== Given entries
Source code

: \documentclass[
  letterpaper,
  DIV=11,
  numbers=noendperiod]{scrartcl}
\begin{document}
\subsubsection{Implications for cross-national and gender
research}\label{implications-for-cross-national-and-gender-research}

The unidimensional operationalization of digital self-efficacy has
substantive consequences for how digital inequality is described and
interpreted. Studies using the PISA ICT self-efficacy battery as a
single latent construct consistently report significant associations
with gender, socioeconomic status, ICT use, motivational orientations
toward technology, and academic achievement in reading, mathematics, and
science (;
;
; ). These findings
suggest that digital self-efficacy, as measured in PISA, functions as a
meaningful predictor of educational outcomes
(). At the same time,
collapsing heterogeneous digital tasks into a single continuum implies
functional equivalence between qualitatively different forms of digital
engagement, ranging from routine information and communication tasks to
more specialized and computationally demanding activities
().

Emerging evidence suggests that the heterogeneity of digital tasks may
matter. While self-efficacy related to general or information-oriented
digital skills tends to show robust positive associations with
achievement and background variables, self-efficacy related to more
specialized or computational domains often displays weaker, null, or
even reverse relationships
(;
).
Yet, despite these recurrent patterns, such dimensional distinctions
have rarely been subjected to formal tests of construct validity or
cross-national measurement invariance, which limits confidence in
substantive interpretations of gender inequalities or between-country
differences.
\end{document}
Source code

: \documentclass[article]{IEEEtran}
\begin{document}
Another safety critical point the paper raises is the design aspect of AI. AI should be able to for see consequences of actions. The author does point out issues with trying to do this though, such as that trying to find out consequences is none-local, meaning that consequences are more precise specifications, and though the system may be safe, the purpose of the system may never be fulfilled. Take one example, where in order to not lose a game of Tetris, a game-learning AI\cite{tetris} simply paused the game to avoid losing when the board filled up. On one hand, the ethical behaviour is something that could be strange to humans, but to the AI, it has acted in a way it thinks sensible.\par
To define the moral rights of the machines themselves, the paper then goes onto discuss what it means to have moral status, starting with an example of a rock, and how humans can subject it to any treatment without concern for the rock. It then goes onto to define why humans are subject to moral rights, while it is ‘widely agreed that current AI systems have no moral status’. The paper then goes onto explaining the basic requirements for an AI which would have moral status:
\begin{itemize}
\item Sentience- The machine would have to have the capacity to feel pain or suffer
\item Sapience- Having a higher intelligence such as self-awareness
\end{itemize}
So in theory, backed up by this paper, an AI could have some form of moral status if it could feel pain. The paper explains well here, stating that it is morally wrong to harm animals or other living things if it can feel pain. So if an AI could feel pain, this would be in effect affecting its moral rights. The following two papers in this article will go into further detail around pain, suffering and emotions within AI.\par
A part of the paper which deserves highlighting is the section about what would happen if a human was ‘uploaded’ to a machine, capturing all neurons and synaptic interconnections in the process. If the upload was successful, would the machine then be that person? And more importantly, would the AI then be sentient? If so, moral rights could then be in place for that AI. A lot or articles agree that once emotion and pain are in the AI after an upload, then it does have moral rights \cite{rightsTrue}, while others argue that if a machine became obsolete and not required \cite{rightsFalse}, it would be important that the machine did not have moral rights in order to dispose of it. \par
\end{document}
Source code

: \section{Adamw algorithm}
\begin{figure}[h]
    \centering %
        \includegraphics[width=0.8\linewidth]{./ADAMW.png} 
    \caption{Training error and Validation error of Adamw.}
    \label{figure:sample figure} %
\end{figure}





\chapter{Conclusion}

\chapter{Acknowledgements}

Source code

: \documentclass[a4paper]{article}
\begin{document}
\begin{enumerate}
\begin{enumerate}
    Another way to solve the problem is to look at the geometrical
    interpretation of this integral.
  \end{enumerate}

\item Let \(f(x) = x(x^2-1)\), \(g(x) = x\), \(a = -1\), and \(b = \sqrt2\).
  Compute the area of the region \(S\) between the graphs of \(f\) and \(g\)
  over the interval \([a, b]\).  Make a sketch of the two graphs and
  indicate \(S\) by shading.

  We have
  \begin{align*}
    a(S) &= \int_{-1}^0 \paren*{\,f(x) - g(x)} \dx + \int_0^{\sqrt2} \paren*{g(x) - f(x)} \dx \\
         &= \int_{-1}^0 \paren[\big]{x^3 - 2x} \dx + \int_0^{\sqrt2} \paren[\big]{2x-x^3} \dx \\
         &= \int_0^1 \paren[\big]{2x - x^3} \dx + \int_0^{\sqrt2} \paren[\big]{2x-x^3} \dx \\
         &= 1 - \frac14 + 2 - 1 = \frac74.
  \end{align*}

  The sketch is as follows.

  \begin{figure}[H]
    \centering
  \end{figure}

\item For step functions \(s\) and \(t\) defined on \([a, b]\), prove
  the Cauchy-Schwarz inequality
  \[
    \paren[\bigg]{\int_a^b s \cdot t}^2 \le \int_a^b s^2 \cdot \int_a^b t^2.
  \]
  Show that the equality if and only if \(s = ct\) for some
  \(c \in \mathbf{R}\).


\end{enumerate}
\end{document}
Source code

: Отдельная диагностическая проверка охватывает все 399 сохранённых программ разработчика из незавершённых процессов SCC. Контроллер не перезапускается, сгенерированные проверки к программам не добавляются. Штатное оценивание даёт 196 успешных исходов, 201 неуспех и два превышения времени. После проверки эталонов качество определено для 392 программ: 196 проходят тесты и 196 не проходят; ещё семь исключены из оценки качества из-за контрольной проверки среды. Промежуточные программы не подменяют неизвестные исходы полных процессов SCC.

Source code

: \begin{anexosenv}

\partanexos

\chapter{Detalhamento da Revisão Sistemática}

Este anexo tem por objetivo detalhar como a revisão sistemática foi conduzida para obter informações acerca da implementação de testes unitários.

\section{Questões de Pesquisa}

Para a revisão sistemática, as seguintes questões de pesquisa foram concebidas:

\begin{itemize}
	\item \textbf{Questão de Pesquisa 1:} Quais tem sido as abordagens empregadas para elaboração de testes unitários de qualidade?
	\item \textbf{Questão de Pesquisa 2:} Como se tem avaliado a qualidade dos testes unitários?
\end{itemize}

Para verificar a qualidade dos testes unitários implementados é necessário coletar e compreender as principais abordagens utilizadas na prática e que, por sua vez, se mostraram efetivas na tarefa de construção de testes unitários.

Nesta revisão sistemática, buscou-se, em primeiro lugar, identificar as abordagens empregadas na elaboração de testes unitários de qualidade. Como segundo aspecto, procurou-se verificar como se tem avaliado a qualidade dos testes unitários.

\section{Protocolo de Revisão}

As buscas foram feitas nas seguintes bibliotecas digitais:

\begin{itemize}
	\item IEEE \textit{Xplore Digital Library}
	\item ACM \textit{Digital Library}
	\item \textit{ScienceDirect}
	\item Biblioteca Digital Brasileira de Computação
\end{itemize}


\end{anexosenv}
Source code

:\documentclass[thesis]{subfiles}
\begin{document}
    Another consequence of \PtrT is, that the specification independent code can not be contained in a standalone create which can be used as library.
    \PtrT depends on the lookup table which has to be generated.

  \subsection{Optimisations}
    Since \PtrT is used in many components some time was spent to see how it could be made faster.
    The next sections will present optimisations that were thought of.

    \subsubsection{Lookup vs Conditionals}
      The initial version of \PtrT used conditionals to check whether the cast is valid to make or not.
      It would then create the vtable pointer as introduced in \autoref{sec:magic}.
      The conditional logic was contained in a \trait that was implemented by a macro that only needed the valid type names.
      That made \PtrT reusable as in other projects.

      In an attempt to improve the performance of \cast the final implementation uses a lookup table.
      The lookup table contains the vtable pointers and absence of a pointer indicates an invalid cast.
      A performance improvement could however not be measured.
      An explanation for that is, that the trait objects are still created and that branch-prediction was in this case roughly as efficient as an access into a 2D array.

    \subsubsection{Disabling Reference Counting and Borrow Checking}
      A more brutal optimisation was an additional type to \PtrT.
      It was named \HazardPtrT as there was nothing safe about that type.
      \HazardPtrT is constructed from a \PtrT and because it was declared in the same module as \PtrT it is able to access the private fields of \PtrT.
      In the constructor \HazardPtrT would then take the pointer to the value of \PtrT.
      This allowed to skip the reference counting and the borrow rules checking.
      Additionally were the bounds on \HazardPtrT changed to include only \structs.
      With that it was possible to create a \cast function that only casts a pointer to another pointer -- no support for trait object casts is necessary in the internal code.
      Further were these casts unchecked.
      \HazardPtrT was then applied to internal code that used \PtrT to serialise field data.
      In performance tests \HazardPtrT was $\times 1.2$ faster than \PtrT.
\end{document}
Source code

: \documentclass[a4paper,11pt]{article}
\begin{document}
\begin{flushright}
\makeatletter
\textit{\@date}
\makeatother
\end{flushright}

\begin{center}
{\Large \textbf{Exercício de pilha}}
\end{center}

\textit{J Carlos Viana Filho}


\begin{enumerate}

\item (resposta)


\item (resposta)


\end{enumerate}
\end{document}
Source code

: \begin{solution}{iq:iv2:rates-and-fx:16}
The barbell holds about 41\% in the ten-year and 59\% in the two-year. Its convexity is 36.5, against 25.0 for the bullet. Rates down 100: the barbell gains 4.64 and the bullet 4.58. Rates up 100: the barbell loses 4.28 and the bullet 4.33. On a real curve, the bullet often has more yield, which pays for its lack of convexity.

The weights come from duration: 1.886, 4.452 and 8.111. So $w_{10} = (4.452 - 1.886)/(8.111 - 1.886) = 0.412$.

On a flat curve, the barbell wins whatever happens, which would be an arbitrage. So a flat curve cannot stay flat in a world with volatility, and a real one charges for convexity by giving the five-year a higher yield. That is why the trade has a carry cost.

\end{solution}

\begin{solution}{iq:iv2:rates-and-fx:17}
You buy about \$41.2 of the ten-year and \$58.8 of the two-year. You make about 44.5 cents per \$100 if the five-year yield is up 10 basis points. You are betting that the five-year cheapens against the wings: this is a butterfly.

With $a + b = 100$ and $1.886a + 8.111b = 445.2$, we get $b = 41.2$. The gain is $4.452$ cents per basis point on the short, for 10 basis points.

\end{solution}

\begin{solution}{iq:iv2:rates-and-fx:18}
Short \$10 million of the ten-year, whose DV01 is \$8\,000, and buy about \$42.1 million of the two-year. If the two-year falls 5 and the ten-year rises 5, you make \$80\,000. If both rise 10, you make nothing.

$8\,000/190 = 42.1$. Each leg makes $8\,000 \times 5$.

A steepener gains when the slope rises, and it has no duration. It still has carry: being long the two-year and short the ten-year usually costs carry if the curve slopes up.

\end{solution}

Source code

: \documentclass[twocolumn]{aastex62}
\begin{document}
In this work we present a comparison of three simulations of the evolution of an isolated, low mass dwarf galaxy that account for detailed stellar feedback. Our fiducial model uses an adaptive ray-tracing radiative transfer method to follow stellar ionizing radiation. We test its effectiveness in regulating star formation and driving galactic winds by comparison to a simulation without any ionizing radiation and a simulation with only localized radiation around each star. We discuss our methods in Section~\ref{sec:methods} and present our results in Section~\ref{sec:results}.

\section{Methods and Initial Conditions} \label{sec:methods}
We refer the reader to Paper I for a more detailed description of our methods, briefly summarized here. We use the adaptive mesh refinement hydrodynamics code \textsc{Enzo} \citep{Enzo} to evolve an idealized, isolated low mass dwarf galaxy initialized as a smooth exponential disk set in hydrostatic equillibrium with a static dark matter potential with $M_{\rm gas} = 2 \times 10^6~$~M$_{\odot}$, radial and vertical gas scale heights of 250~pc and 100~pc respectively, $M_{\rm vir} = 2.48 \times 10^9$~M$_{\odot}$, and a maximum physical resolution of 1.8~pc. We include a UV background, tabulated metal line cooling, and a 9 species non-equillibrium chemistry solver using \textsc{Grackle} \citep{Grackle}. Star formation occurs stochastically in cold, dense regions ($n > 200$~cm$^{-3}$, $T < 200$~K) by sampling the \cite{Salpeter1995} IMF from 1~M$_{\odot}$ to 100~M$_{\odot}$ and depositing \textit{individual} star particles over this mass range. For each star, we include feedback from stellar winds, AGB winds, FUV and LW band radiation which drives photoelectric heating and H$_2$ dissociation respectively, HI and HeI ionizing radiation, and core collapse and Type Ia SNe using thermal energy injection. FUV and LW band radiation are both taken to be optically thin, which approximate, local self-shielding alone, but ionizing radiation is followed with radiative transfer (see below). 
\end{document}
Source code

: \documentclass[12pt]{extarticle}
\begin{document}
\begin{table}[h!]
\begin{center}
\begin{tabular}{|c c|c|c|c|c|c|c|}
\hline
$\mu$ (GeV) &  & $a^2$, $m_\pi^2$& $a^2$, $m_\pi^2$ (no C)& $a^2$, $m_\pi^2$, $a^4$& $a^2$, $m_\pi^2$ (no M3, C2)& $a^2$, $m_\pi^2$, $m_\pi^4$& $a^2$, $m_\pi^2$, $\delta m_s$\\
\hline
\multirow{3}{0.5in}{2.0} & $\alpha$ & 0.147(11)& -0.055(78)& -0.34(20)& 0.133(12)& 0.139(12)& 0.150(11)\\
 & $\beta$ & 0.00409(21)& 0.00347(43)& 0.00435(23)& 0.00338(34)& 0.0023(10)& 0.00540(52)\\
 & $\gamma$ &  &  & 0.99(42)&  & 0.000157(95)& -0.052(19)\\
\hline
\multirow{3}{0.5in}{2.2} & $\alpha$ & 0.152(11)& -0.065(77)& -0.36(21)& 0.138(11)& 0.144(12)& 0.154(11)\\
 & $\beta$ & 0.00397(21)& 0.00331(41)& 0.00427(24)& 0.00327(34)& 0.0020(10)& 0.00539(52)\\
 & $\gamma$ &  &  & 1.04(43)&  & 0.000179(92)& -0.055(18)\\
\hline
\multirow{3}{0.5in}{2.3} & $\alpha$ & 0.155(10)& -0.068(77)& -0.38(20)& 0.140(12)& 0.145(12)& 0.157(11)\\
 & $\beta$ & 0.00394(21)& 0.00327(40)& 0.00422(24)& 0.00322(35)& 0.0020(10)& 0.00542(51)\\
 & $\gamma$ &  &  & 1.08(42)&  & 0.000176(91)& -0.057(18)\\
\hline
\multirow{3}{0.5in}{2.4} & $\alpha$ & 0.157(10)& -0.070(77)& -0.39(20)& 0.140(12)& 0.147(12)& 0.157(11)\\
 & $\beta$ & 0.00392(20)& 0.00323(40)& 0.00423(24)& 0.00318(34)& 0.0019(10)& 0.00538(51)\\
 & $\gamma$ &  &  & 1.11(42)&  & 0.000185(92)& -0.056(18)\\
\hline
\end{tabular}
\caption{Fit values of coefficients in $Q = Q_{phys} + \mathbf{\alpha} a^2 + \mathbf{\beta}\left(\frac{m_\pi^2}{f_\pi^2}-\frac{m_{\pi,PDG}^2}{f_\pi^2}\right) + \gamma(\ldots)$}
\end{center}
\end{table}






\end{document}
====
Description of the task >>
Search the records for the word "chapter". Copy every line that has it.

Result of this exercise >>
\chapter{Conclusion}
\chapter{Acknowledgements}
\chapter{Detalhamento da Revisão Sistemática}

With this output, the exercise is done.